**Activity**.
Every line below between the one holding "any sound, I" and the one holding "ground for any", inclusive, should be copied exactly, and no other line.

**Task inputs**.
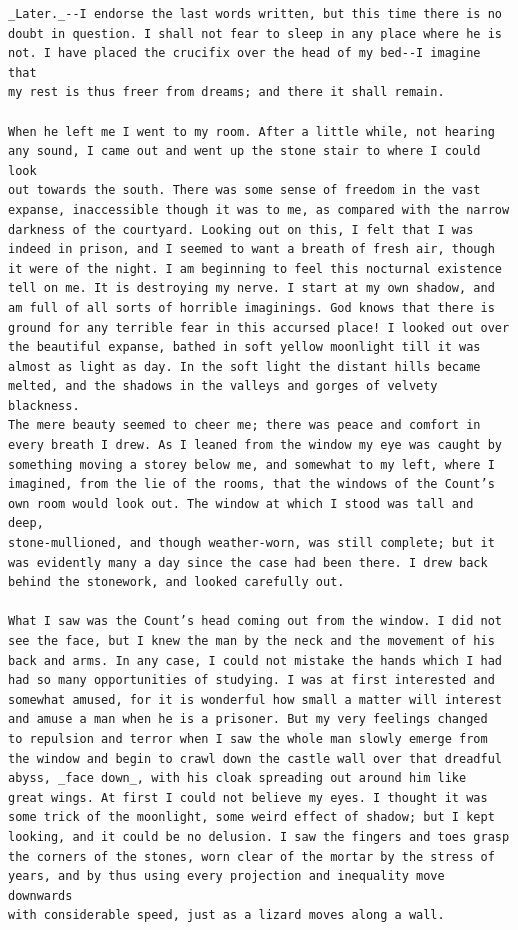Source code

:\documentclass{article}
\begin{document}
\begin{verbatim}
_Later._--I endorse the last words written, but this time there is no
doubt in question. I shall not fear to sleep in any place where he is
not. I have placed the crucifix over the head of my bed--I imagine that
my rest is thus freer from dreams; and there it shall remain.

When he left me I went to my room. After a little while, not hearing
any sound, I came out and went up the stone stair to where I could look
out towards the south. There was some sense of freedom in the vast
expanse, inaccessible though it was to me, as compared with the narrow
darkness of the courtyard. Looking out on this, I felt that I was
indeed in prison, and I seemed to want a breath of fresh air, though
it were of the night. I am beginning to feel this nocturnal existence
tell on me. It is destroying my nerve. I start at my own shadow, and
am full of all sorts of horrible imaginings. God knows that there is
ground for any terrible fear in this accursed place! I looked out over
the beautiful expanse, bathed in soft yellow moonlight till it was
almost as light as day. In the soft light the distant hills became
melted, and the shadows in the valleys and gorges of velvety blackness.
The mere beauty seemed to cheer me; there was peace and comfort in
every breath I drew. As I leaned from the window my eye was caught by
something moving a storey below me, and somewhat to my left, where I
imagined, from the lie of the rooms, that the windows of the Count’s
own room would look out. The window at which I stood was tall and deep,
stone-mullioned, and though weather-worn, was still complete; but it
was evidently many a day since the case had been there. I drew back
behind the stonework, and looked carefully out.

What I saw was the Count’s head coming out from the window. I did not
see the face, but I knew the man by the neck and the movement of his
back and arms. In any case, I could not mistake the hands which I had
had so many opportunities of studying. I was at first interested and
somewhat amused, for it is wonderful how small a matter will interest
and amuse a man when he is a prisoner. But my very feelings changed
to repulsion and terror when I saw the whole man slowly emerge from
the window and begin to crawl down the castle wall over that dreadful
abyss, _face down_, with his cloak spreading out around him like
great wings. At first I could not believe my eyes. I thought it was
some trick of the moonlight, some weird effect of shadow; but I kept
looking, and it could be no delusion. I saw the fingers and toes grasp
the corners of the stones, worn clear of the mortar by the stress of
years, and by thus using every projection and inequality move downwards
with considerable speed, just as a lizard moves along a wall.


\end{verbatim}
\end{document}

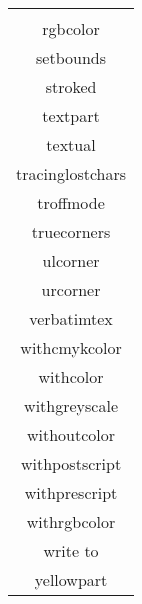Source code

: \begin{table}
\begin{tabular}{|c|}
\begin{minipage}[b]{.75\linewidth}
\begin{multicols}{3}
restoreclipcolor\\
rgbcolor\\
setbounds\\
stroked\\
textpart\\
textual\\
tracinglostchars\\
troffmode\\
truecorners\\
ulcorner\\
urcorner\\
verbatimtex\\
withcmykcolor\\
withcolor\\
withgreyscale\\
withoutcolor\\
withpostscript\\
withprescript\\
withrgbcolor\\
write to\\
yellowpart
\end{multicols}
\end{minipage}\\\hline


\end{tabular}
\end{table}
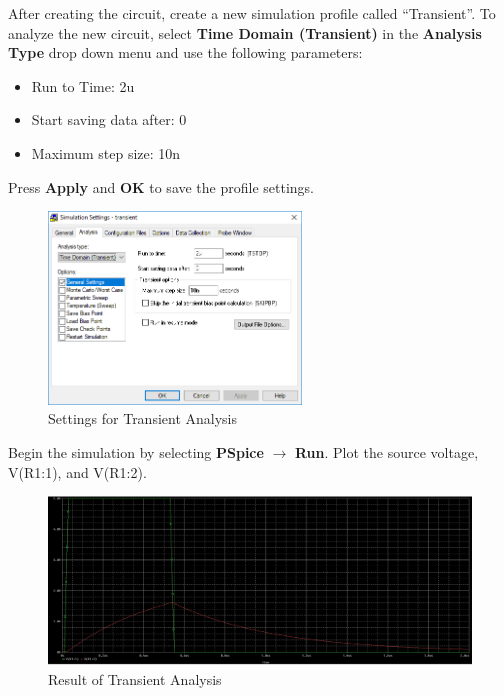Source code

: \documentclass[12pt]{../manual}
\begin{document}
After creating the circuit, create a new simulation profile called ``Transient''. To analyze the new circuit, select \textbf{Time Domain (Transient)} in the \textbf{Analysis Type} drop down menu and use the following parameters:
\begin{itemize}
\item Run to Time: 2u
\item Start saving data after: 0
\item Maximum step size: 10n
\end{itemize}
Press \textbf{Apply} and \textbf{OK} to save the profile settings. 

\begin{figure}[ht!]
	\begin{center}
		\includegraphics[width=0.6\textwidth]{figures/TransientAnalysisSettings.PNG}
	\end{center}
	\caption{Settings for Transient Analysis}
	\label{fig:transSettings}
\end{figure}

Begin the simulation by selecting \textbf{PSpice} $\to$ \textbf{Run}. Plot the source voltage, V(R1:1), and V(R1:2).

\begin{figure}[ht!]
	\begin{center}
		\includegraphics[width=\textwidth]{figures/ResultTransientAnalysisCrop.PNG}
	\end{center}
	\caption{Result of Transient Analysis}
	\label{fig:transAnalRes}
\end{figure}
%
\newpage
\end{document}
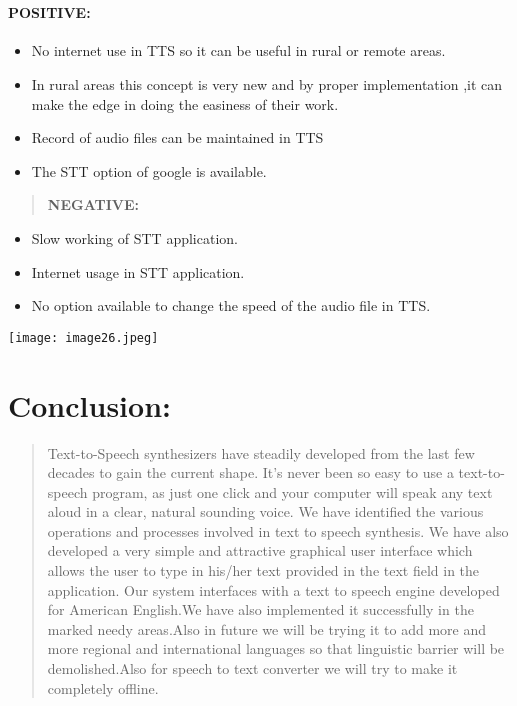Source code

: \documentclass[]{article}
\let\oldparagraph\paragraph
\renewcommand{\paragraph}[1]{\oldparagraph{#1}\mbox{}}
\begin{document}
\paragraph{\texorpdfstring{\\
POSITIVE:}{ POSITIVE:}}\label{positive}

\begin{itemize}
\item
  No internet use in TTS so it can be useful in rural or remote areas.
\item
  In rural areas this concept is very new and by proper implementation
  ,it can make the edge in doing the easiness of their work.
\item
  Record of audio ﬁles can be maintained in TTS
\item
  The STT option of google is available.
\end{itemize}

\begin{quote}
\textbf{NEGATIVE:}
\end{quote}

\begin{itemize}
\item
  Slow working of STT application.
\item
  Internet usage in STT application.
\item
  No option available to change the speed of the audio ﬁle in TTS.
\end{itemize}

\texttt{[image: image26.jpeg]}

\section{Conclusion:}\label{conclusion}

\begin{quote}
Text-to-Speech synthesizers have steadily developed from the last few
decades to gain the current shape. It's never been so easy to use a
text-to-speech program, as just one click and your computer will speak
any text aloud in a clear, natural sounding voice. We have identiﬁed the
various operations and processes involved in text to speech synthesis.
We have also developed a very simple and attractive graphical user
interface which allows the user to type in his/her text provided in the
text ﬁeld in the application. Our system interfaces with a text to
speech engine developed for American English.We have also implemented it
successfully in the marked needy areas.Also in future we will be trying
it to add more and more regional and international languages so that
linguistic barrier will be demolished.Also for speech to text converter
we will try to make it completely oﬄine.
\end{quote}
\end{document}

**Answer to the problem**.
any sound, I came out and went up the stone stair to where I could look
out towards the south. There was some sense of freedom in the vast
expanse, inaccessible though it was to me, as compared with the narrow
darkness of the courtyard. Looking out on this, I felt that I was
indeed in prison, and I seemed to want a breath of fresh air, though
it were of the night. I am beginning to feel this nocturnal existence
tell on me. It is destroying my nerve. I start at my own shadow, and
am full of all sorts of horrible imaginings. God knows that there is
ground for any terrible fear in this accursed place! I looked out over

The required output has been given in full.